Expertos económicos han cuestionado la magnitud del impacto. El exvicepresidente Alberto Dahik ilustró que el alza representaría apenas 10 centavos adicionales por quintal transportado entre Quito y Guayaquil. En contraste, otros especialistas señalan un efecto inflacionario indirecto por la transmisión de mayores costos al precio final de bienes como el arroz.


Protestas, minería y reacomodo político

Las protestas indígenas contra la eliminación del subsidio coincidieron con otras expresiones sociales, como la Marcha por el Agua en Azuay, donde más de 90.000 personas exigieron detener el proyecto minero Loma Larga por su posible impacto en la reserva hídrica de Quimsacocha. La presión social llevó al Ministerio de Energía a suspender temporalmente la licencia ambiental, aunque Noboa se deslindó de la decisión y advirtió de un eventual arbitraje internacional. A diferencia de los paros masivos de 2019 y 2022, que obligaron a los gobiernos de Lenín Moreno y Guillermo Lasso a retroceder en medidas similares, las movilizaciones de 2025 no han tenido la misma fuerza.


Noboa cuenta con un mayor respaldo ciudadano, una bancada legislativa sólida y legitimidad electoral reciente, lo que le permite sostener reformas sin enfrentar una presión equivalente. Además, el traslado del

Ejecutivo a Latacunga, las compensaciones económicas directas a sectores vulnerables y la

fragmentación del movimiento indígena han debilitado la capacidad de convocatoria.

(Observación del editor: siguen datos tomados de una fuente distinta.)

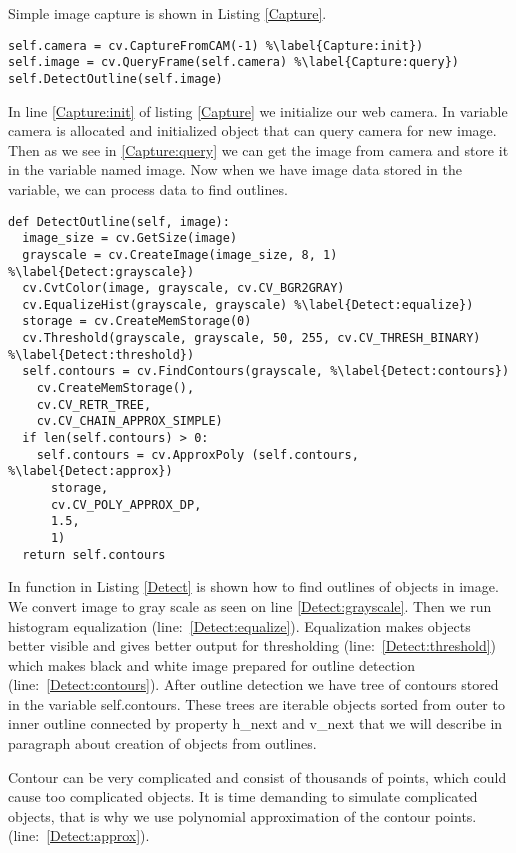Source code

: \documentclass{ifacconf}
\begin{document}
Simple image capture is shown in Listing \ref{Capture}.
\begin{lstlisting}[caption=Query image frame from web camera, label=Capture]
self.camera = cv.CaptureFromCAM(-1) %\label{Capture:init})
self.image = cv.QueryFrame(self.camera) %\label{Capture:query})
self.DetectOutline(self.image)
\end{lstlisting}
In line \ref{Capture:init} of listing \ref{Capture} we initialize our web
camera. In variable camera is allocated and initialized object that can query
camera for new image. Then as we see in \ref{Capture:query} we can get the
image from camera and store it in the variable named image. Now when we have
image data stored in the variable, we can process data to find outlines.
\begin{lstlisting}[caption=Outline detection, label=Detect]
def DetectOutline(self, image):
  image_size = cv.GetSize(image)
  grayscale = cv.CreateImage(image_size, 8, 1)	%\label{Detect:grayscale})
  cv.CvtColor(image, grayscale, cv.CV_BGR2GRAY)
  cv.EqualizeHist(grayscale, grayscale)	%\label{Detect:equalize})
  storage = cv.CreateMemStorage(0)
  cv.Threshold(grayscale, grayscale, 50, 255, cv.CV_THRESH_BINARY) %\label{Detect:threshold})
  self.contours = cv.FindContours(grayscale, %\label{Detect:contours})
    cv.CreateMemStorage(),
    cv.CV_RETR_TREE,
    cv.CV_CHAIN_APPROX_SIMPLE)
  if len(self.contours) > 0:
    self.contours = cv.ApproxPoly (self.contours, %\label{Detect:approx})
      storage,
      cv.CV_POLY_APPROX_DP,
      1.5,
      1)
  return self.contours
\end{lstlisting}
In function in Listing \ref{Detect} is shown how to find outlines of objects in
image. We convert image to gray scale as seen on line \ref{Detect:grayscale}.
Then we run histogram equalization (line:~\ref{Detect:equalize}).
Equalization makes objects better visible and gives better output for
thresholding (line:~\ref{Detect:threshold}) which makes black and white image
prepared for outline detection (line:~\ref{Detect:contours}).
After outline detection we have tree of contours stored in the variable
self.contours. These trees are iterable objects sorted from outer to inner
outline connected by property h\_next and v\_next that we will describe in
paragraph about creation of objects from outlines.

Contour can be very complicated and consist of thousands of points, which could
cause too complicated objects. It is time demanding to simulate complicated
objects, that is why we use polynomial approximation of the contour points.
(line:~\ref{Detect:approx}).
\end{document}
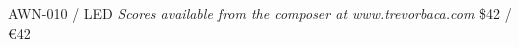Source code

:\documentclass{article}
\begin{document}
\null \vfill

AWN-010 / LED \hfill
\textit{Scores available from the composer at www.trevorbaca.com}
\hfill \$42 / \euro 42
\end{document}
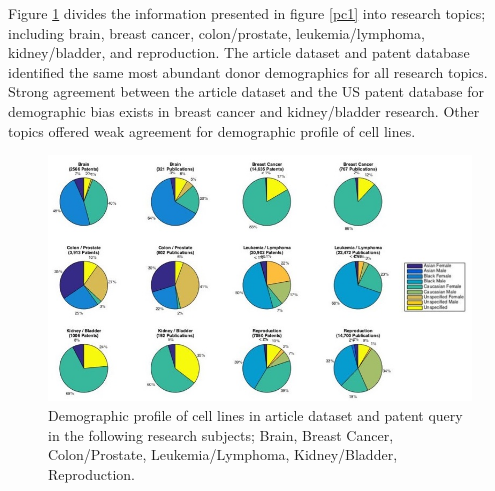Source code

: \documentclass[10pt]{article}
\begin{document}
Figure \ref{pc2} divides the information presented in figure \ref{pc1} into research topics; including brain, breast cancer, colon/prostate, leukemia/lymphoma, kidney/bladder, and reproduction. The article dataset and patent database identified the same most abundant donor demographics for all research topics. Strong agreement between the article dataset and the US patent database for demographic bias exists in breast cancer and kidney/bladder research. Other topics offered weak agreement for demographic profile of cell lines. 




\begin{figure}[h!]
\centering
\includegraphics[width=0.98\columnwidth]{Figures/PieChart_2}
\caption{\label{pc2}Demographic profile of cell lines in article dataset and patent query in the following research subjects; Brain, Breast Cancer, Colon/Prostate, Leukemia/Lymphoma, Kidney/Bladder, Reproduction.}
\end{figure}




\enddocument
\end{document}
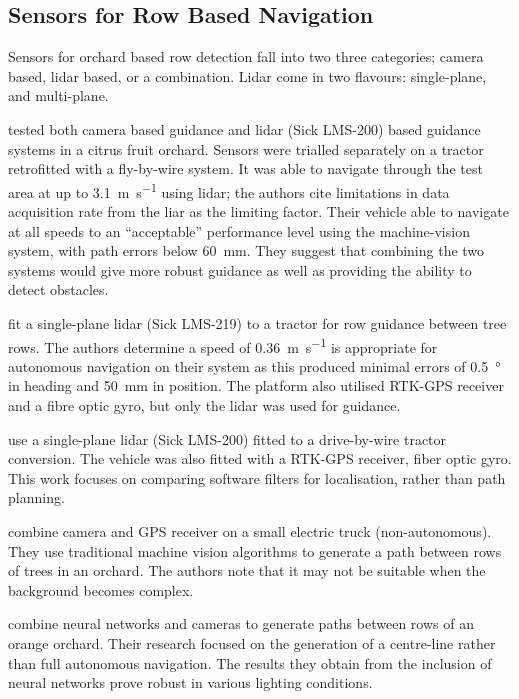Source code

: \documentclass[preprint,authoryear,12pt]{elsarticle}
\begin{document}
    \subsection{Sensors for Row Based Navigation}

        Sensors for orchard based row detection fall into two three categories; camera based, lidar based, or a combination.
        Lidar come in two flavours: single-plane, and multi-plane.

        \cite{Subramanian2006} tested both camera based guidance and lidar (Sick LMS-200) based guidance systems in a citrus fruit orchard.
        Sensors were trialled separately on a tractor retrofitted with a fly-by-wire system.
        It was able to navigate through the test area at up to \SI{3.1}{\meter\per\second} using lidar; the authors cite limitations in data acquisition rate from the liar as the limiting factor.
        Their vehicle able to navigate at all speeds to an ``acceptable'' performance level using the machine-vision system, with path errors below \SI{60}{\milli\meter}.
        They suggest that combining the two systems would give more robust guidance as well as providing the ability to detect obstacles.

        \cite{Barawid2007} fit a single-plane lidar (Sick LMS-219) to a tractor for row guidance between tree rows.
        The authors determine a speed of \SI{0.36}{\meter\per\second} is appropriate for autonomous navigation on their system as this produced minimal errors of \SI{0.5}{\degree} in heading and \SI{50}{\milli\meter} in position.
        The platform also utilised RTK-GPS receiver and a fibre optic gyro, but only the lidar was used for guidance.

        \cite{Hansen2011} use a single-plane lidar (Sick LMS-200) fitted to a drive-by-wire tractor conversion.
        The vehicle was also fitted with a RTK-GPS receiver, fiber optic gyro.
        This work focuses on comparing software filters for localisation, rather than path planning.

        \cite{He2011} combine camera and GPS receiver on a small electric truck (non-autonomous).
        They use traditional machine vision algorithms to generate a path between rows of trees in an orchard.
        The authors note that it may not be suitable when the background becomes complex.

        \cite{Torres2011} combine neural networks and cameras to generate paths between rows of an orange orchard.
        Their research focused on the generation of a centre-line rather than full autonomous navigation.
        The results they obtain from the inclusion of neural networks prove robust in various lighting conditions.
\end{document}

No obstante, analistas advierten que el éxito del Gobierno podría ser frágil si no se abre un canal de

diálogo con los dirigentes indígenas. La indiferencia hacia sus demandas podría, a mediano plazo, escalar el conflicto y generar nuevos costos sociales y económicos.


Al mismo tiempo, organismos han denunciado la comisión de graves violaciones de derechos humanos por parte de las fuerzas de seguridad en el marco, por ejemplo, de la estrategia de seguridad militarizada del

gobierno, conocida como “Plan Fénix”. Esta estrategia se basa en un despliegue masivo de las fuerzas armadas, sucesivos estados de excepción y la declaración de un supuesto “conflicto armado interno”. Entre las prácticas señaladas se incluyen desapariciones forzadas, detenciones arbitrarias, torturas y ejecuciones extrajudiciales.

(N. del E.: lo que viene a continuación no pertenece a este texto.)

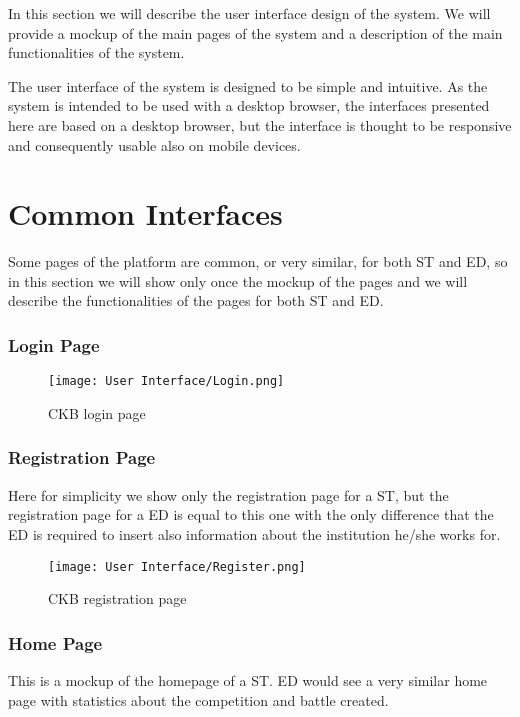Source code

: %
In this section we will describe the user interface design of the system. We will provide a mockup of the main pages of the system and a description of the main functionalities of the system.

The user interface of the system is designed to be simple and intuitive. As the system is intended to be used with a desktop browser, the interfaces presented here are based on a desktop browser, but the interface is thought to be responsive and consequently usable also on mobile devices.

\section*{Common Interfaces}
\label{s:common_interface}%
Some pages of the platform are common, or very similar, for both ST and ED, so in this section we will show only once the mockup of the pages and we will describe the functionalities of the pages for both ST and ED.

\subsubsection*{Login Page}
\label{ss:login}%

\begin{figure}[H]
  \centering
  \texttt{[image: User Interface/Login.png]}
  \caption{CKB login page}
  \label{fig:login}
\end{figure}

\newpage

\subsubsection*{Registration Page}
\label{ss:registration}%
Here for simplicity we show only the registration page for a ST, but the registration page for a ED is equal to this one with the only difference that the ED is required to insert also information about the institution he/she works for.

\begin{figure}[H]
  \centering
  \texttt{[image: User Interface/Register.png]}
  \caption{CKB registration page}
  \label{fig:registration}
\end{figure}

\newpage

\subsubsection*{Home Page}
\label{ss:home_page}%
This is a mockup of the homepage of a ST. ED would see a very similar home page with statistics about the competition and battle created.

Ecuador enfrenta un escenario complejo marcado por tensiones sociales, medidas económicas impopulares y una reconfiguración política impulsada por la apuesta del presidente Noboa por una Constituyente.


Aunque el Gobierno ha logrado contener protestas que en otros momentos paralizaron el país, el equilibrio actual sigue siendo precario. La falta de diálogo con actores sociales, la persistencia de factores estructurales (criminalidad, desigualdad, dependencia fiscal del petróleo) y los impactos directos en sectores clave de la economía (agroindustria, transporte, comercio, minería y servicios financieros) podrían reactivar un ciclo de conflictividad.